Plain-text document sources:

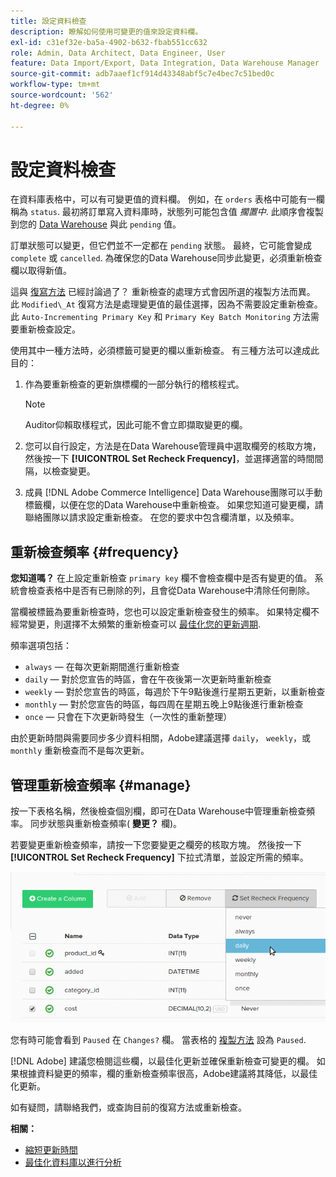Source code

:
 ```yaml
---
title: 設定資料檢查
description: 瞭解如何使用可變更的值來設定資料欄。
exl-id: c31ef32e-ba5a-4902-b632-fbab551cc632
role: Admin, Data Architect, Data Engineer, User
feature: Data Import/Export, Data Integration, Data Warehouse Manager
source-git-commit: adb7aaef1cf914d43348abf5c7e4bec7c51bed0c
workflow-type: tm+mt
source-wordcount: '562'
ht-degree: 0%

---
```


# 設定資料檢查

在資料庫表格中，可以有可變更值的資料欄。 例如，在 `orders` 表格中可能有一欄稱為 `status`. 最初將訂單寫入資料庫時，狀態列可能包含值 _擱置中_. 此順序會複製到您的 [Data Warehouse](../data-warehouse-mgr/tour-dwm.md) 與此 `pending` 值。

訂單狀態可以變更，但它們並不一定都在 `pending` 狀態。 最終，它可能會變成 `complete` 或 `cancelled`. 為確保您的Data Warehouse同步此變更，必須重新檢查欄以取得新值。

這與 [復寫方法](../data-warehouse-mgr/cfg-replication-methods.md) 已經討論過了？ 重新檢查的處理方式會因所選的複製方法而異。 此 `Modified\_At` 復寫方法是處理變更值的最佳選擇，因為不需要設定重新檢查。 此 `Auto-Incrementing Primary Key` 和 `Primary Key Batch Monitoring` 方法需要重新檢查設定。

使用其中一種方法時，必須標籤可變更的欄以重新檢查。 有三種方法可以達成此目的：

1. 作為要重新檢查的更新旗標欄的一部分執行的稽核程式。

   >[!NOTE]
   >
   >Auditor仰賴取樣程式，因此可能不會立即擷取變更的欄。

1. 您可以自行設定，方法是在Data Warehouse管理員中選取欄旁的核取方塊，然後按一下 **[!UICONTROL Set Recheck Frequency]**，並選擇適當的時間間隔，以檢查變更。

1. 成員 [!DNL Adobe Commerce Intelligence] Data Warehouse團隊可以手動標籤欄，以便在您的Data Warehouse中重新檢查。 如果您知道可變更欄，請聯絡團隊以請求設定重新檢查。 在您的要求中包含欄清單，以及頻率。

## 重新檢查頻率 {#frequency}

**您知道嗎？**
在上設定重新檢查 `primary key` 欄不會檢查欄中是否有變更的值。 系統會檢查表格中是否有已刪除的列，且會從Data Warehouse中清除任何刪除。

當欄被標籤為要重新檢查時，您也可以設定重新檢查發生的頻率。 如果特定欄不經常變更，則選擇不太頻繁的重新檢查可以 [最佳化您的更新週期](../../best-practices/reduce-update-cycle-time.md).

頻率選項包括：

* `always`  — 在每次更新期間進行重新檢查
* `daily`  — 對於您宣告的時區，會在午夜後第一次更新時重新檢查
* `weekly`  — 對於您宣告的時區，每週於下午9點後進行星期五更新，以重新檢查
* `monthly`  — 對於您宣告的時區，每四周在星期五晚上9點後進行重新檢查
* `once`  — 只會在下次更新時發生（一次性的重新整理）

由於更新時間與需要同步多少資料相關，Adobe建議選擇 `daily`， `weekly`，或 `monthly` 重新檢查而不是每次更新。

## 管理重新檢查頻率 {#manage}

按一下表格名稱，然後檢查個別欄，即可在Data Warehouse中管理重新檢查頻率。 同步狀態與重新檢查頻率( **變更？** 欄)。

若要變更重新檢查頻率，請按一下您要變更之欄旁的核取方塊。 然後按一下 **[!UICONTROL Set Recheck Frequency]** 下拉式清單，並設定所需的頻率。

![](../../assets/dwm-recheck.png)

您有時可能會看到 `Paused` 在 `Changes?` 欄。 當表格的 [複製方法](../../data-analyst/data-warehouse-mgr/cfg-data-rechecks.md) 設為 `Paused`.

[!DNL Adobe] 建議您檢閱這些欄，以最佳化更新並確保重新檢查可變更的欄。 如果根據資料變更的頻率，欄的重新檢查頻率很高，Adobe建議將其降低，以最佳化更新。

如有疑問，請聯絡我們，或查詢目前的復寫方法或重新檢查。

**相關：**

* [縮短更新時間](../../best-practices/reduce-update-cycle-time.md)
* [最佳化資料庫以進行分析](../../best-practices/opt-db-analysis.md)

:: The task ::
Apart from the pictures, set down all the entries above exactly.

:: Written solution ::
Source code

:
 ```yaml
---
title: 設定資料檢查
description: 瞭解如何使用可變更的值來設定資料欄。
exl-id: c31ef32e-ba5a-4902-b632-fbab551cc632
role: Admin, Data Architect, Data Engineer, User
feature: Data Import/Export, Data Integration, Data Warehouse Manager
source-git-commit: adb7aaef1cf914d43348abf5c7e4bec7c51bed0c
workflow-type: tm+mt
source-wordcount: '562'
ht-degree: 0%

---
```


# 設定資料檢查

在資料庫表格中，可以有可變更值的資料欄。 例如，在 `orders` 表格中可能有一欄稱為 `status`. 最初將訂單寫入資料庫時，狀態列可能包含值 _擱置中_. 此順序會複製到您的 [Data Warehouse](../data-warehouse-mgr/tour-dwm.md) 與此 `pending` 值。

訂單狀態可以變更，但它們並不一定都在 `pending` 狀態。 最終，它可能會變成 `complete` 或 `cancelled`. 為確保您的Data Warehouse同步此變更，必須重新檢查欄以取得新值。

這與 [復寫方法](../data-warehouse-mgr/cfg-replication-methods.md) 已經討論過了？ 重新檢查的處理方式會因所選的複製方法而異。 此 `Modified\_At` 復寫方法是處理變更值的最佳選擇，因為不需要設定重新檢查。 此 `Auto-Incrementing Primary Key` 和 `Primary Key Batch Monitoring` 方法需要重新檢查設定。

使用其中一種方法時，必須標籤可變更的欄以重新檢查。 有三種方法可以達成此目的：

1. 作為要重新檢查的更新旗標欄的一部分執行的稽核程式。

   >[!NOTE]
   >
   >Auditor仰賴取樣程式，因此可能不會立即擷取變更的欄。

1. 您可以自行設定，方法是在Data Warehouse管理員中選取欄旁的核取方塊，然後按一下 **[!UICONTROL Set Recheck Frequency]**，並選擇適當的時間間隔，以檢查變更。

1. 成員 [!DNL Adobe Commerce Intelligence] Data Warehouse團隊可以手動標籤欄，以便在您的Data Warehouse中重新檢查。 如果您知道可變更欄，請聯絡團隊以請求設定重新檢查。 在您的要求中包含欄清單，以及頻率。

## 重新檢查頻率 {#frequency}

**您知道嗎？**
在上設定重新檢查 `primary key` 欄不會檢查欄中是否有變更的值。 系統會檢查表格中是否有已刪除的列，且會從Data Warehouse中清除任何刪除。

當欄被標籤為要重新檢查時，您也可以設定重新檢查發生的頻率。 如果特定欄不經常變更，則選擇不太頻繁的重新檢查可以 [最佳化您的更新週期](../../best-practices/reduce-update-cycle-time.md).

頻率選項包括：

* `always`  — 在每次更新期間進行重新檢查
* `daily`  — 對於您宣告的時區，會在午夜後第一次更新時重新檢查
* `weekly`  — 對於您宣告的時區，每週於下午9點後進行星期五更新，以重新檢查
* `monthly`  — 對於您宣告的時區，每四周在星期五晚上9點後進行重新檢查
* `once`  — 只會在下次更新時發生（一次性的重新整理）

由於更新時間與需要同步多少資料相關，Adobe建議選擇 `daily`， `weekly`，或 `monthly` 重新檢查而不是每次更新。

## 管理重新檢查頻率 {#manage}

按一下表格名稱，然後檢查個別欄，即可在Data Warehouse中管理重新檢查頻率。 同步狀態與重新檢查頻率( **變更？** 欄)。

若要變更重新檢查頻率，請按一下您要變更之欄旁的核取方塊。 然後按一下 **[!UICONTROL Set Recheck Frequency]** 下拉式清單，並設定所需的頻率。

![](../../assets/dwm-recheck.png)

您有時可能會看到 `Paused` 在 `Changes?` 欄。 當表格的 [複製方法](../../data-analyst/data-warehouse-mgr/cfg-data-rechecks.md) 設為 `Paused`.

[!DNL Adobe] 建議您檢閱這些欄，以最佳化更新並確保重新檢查可變更的欄。 如果根據資料變更的頻率，欄的重新檢查頻率很高，Adobe建議將其降低，以最佳化更新。

如有疑問，請聯絡我們，或查詢目前的復寫方法或重新檢查。

**相關：**

* [縮短更新時間](../../best-practices/reduce-update-cycle-time.md)
* [最佳化資料庫以進行分析](../../best-practices/opt-db-analysis.md)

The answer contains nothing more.